───── Dataset excerpts
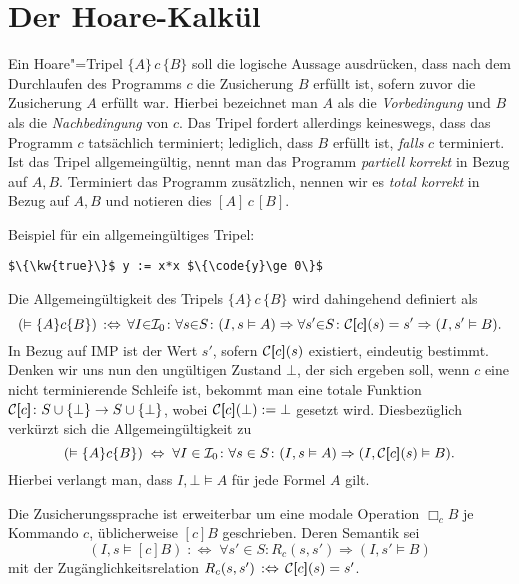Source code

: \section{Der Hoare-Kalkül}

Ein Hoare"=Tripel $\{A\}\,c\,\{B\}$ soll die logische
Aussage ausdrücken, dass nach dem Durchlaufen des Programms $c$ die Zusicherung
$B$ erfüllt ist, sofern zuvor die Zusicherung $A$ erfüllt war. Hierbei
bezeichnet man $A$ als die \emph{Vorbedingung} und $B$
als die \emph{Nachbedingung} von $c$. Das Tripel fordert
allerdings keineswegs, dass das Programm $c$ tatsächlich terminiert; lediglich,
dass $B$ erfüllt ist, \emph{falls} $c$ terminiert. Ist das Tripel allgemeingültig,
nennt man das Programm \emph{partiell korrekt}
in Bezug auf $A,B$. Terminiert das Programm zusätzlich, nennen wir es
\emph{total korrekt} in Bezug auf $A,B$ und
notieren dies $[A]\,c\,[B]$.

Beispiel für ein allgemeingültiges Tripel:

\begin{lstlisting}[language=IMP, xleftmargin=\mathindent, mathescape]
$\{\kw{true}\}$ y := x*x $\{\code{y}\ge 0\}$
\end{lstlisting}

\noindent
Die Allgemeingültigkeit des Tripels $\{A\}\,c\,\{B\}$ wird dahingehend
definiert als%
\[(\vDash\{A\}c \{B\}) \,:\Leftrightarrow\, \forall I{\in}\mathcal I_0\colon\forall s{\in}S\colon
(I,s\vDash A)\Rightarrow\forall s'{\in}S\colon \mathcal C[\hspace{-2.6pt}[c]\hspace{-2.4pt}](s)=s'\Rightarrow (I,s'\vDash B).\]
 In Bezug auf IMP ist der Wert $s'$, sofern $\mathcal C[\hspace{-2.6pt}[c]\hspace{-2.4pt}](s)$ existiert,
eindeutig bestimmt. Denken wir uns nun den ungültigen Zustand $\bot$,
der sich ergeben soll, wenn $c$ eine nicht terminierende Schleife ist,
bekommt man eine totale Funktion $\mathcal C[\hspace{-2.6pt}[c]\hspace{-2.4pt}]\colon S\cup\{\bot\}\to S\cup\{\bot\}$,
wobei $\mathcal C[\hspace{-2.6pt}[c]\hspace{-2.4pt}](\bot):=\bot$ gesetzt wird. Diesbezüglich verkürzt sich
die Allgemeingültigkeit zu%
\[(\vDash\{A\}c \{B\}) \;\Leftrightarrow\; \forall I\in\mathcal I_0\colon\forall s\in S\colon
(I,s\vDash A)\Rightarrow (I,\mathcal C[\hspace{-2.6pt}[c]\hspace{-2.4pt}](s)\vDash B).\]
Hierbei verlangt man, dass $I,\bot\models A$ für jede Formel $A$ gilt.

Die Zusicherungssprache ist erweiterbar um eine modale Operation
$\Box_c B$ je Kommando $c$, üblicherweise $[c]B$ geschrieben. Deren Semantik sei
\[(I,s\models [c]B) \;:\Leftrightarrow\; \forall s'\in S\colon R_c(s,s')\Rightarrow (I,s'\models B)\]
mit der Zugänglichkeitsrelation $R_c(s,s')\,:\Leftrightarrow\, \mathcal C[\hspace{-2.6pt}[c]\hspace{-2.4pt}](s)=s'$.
──────────
───── Dataset excerpts
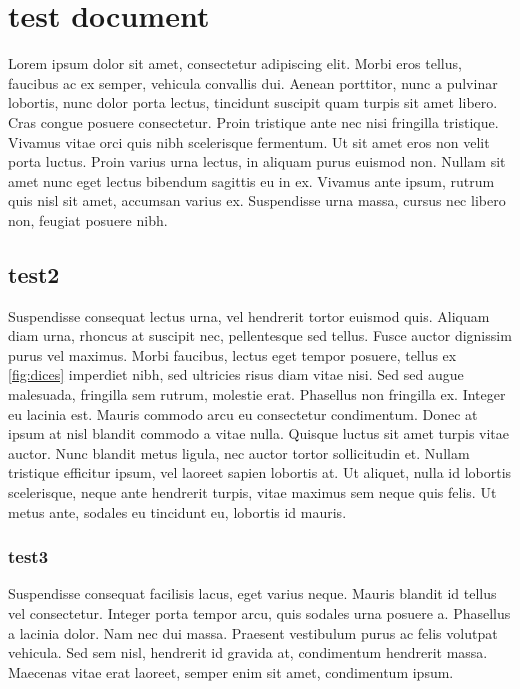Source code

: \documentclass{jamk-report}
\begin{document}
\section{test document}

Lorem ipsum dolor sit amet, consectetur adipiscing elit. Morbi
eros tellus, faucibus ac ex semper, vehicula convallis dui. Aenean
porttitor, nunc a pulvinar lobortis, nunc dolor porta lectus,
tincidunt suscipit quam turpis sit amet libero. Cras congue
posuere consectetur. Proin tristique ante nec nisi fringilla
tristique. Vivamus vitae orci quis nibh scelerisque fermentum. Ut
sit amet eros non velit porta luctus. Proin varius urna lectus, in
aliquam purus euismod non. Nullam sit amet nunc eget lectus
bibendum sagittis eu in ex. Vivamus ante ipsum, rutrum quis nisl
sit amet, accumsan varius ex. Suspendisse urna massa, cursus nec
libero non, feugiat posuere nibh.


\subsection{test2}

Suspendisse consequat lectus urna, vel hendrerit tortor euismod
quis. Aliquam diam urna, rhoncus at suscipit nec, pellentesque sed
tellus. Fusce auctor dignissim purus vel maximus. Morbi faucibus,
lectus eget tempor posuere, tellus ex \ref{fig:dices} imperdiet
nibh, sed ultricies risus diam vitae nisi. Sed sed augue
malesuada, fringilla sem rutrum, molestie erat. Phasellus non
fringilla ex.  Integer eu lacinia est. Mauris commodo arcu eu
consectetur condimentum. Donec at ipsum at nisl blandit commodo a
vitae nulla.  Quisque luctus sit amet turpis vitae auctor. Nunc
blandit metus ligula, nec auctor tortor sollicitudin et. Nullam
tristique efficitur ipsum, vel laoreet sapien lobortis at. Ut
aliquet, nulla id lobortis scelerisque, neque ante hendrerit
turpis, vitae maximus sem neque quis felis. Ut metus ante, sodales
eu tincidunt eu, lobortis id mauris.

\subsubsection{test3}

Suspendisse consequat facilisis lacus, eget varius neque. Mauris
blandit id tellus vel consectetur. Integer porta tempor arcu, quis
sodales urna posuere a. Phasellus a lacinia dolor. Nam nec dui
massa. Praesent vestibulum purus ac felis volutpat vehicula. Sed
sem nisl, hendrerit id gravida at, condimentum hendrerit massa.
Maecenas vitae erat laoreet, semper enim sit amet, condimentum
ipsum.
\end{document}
──────────
───── Dataset excerpts
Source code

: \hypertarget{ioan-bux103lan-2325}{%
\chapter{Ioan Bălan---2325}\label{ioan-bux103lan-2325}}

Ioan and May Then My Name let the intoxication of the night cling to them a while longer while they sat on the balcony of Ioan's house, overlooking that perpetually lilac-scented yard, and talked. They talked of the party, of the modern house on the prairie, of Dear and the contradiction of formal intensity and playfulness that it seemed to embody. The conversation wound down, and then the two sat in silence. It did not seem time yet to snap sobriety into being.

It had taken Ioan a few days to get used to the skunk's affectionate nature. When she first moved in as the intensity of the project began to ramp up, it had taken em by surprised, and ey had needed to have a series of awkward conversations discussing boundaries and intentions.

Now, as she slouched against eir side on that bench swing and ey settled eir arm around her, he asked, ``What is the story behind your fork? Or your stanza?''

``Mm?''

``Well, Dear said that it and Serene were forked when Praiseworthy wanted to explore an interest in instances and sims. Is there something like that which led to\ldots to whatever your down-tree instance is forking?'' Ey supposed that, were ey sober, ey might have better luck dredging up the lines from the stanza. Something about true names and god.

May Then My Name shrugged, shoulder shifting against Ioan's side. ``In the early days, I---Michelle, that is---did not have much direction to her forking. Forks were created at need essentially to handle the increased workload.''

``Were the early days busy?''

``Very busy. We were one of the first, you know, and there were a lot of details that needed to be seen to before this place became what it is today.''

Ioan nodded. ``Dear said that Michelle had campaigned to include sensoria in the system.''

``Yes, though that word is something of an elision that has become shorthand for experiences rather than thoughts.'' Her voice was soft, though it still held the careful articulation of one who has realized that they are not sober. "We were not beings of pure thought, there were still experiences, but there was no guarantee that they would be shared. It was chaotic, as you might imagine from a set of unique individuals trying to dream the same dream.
──────────
§ Task details
Reproduce only the lines above, starting at the line with "Die Allgemeingültigkeit des" and ending at the line with "bekommt man eine", exactly as written.

§ Task result
Die Allgemeingültigkeit des Tripels $\{A\}\,c\,\{B\}$ wird dahingehend
definiert als%
\[(\vDash\{A\}c \{B\}) \,:\Leftrightarrow\, \forall I{\in}\mathcal I_0\colon\forall s{\in}S\colon
(I,s\vDash A)\Rightarrow\forall s'{\in}S\colon \mathcal C[\hspace{-2.6pt}[c]\hspace{-2.4pt}](s)=s'\Rightarrow (I,s'\vDash B).\]
 In Bezug auf IMP ist der Wert $s'$, sofern $\mathcal C[\hspace{-2.6pt}[c]\hspace{-2.4pt}](s)$ existiert,
eindeutig bestimmt. Denken wir uns nun den ungültigen Zustand $\bot$,
der sich ergeben soll, wenn $c$ eine nicht terminierende Schleife ist,
bekommt man eine totale Funktion $\mathcal C[\hspace{-2.6pt}[c]\hspace{-2.4pt}]\colon S\cup\{\bot\}\to S\cup\{\bot\}$,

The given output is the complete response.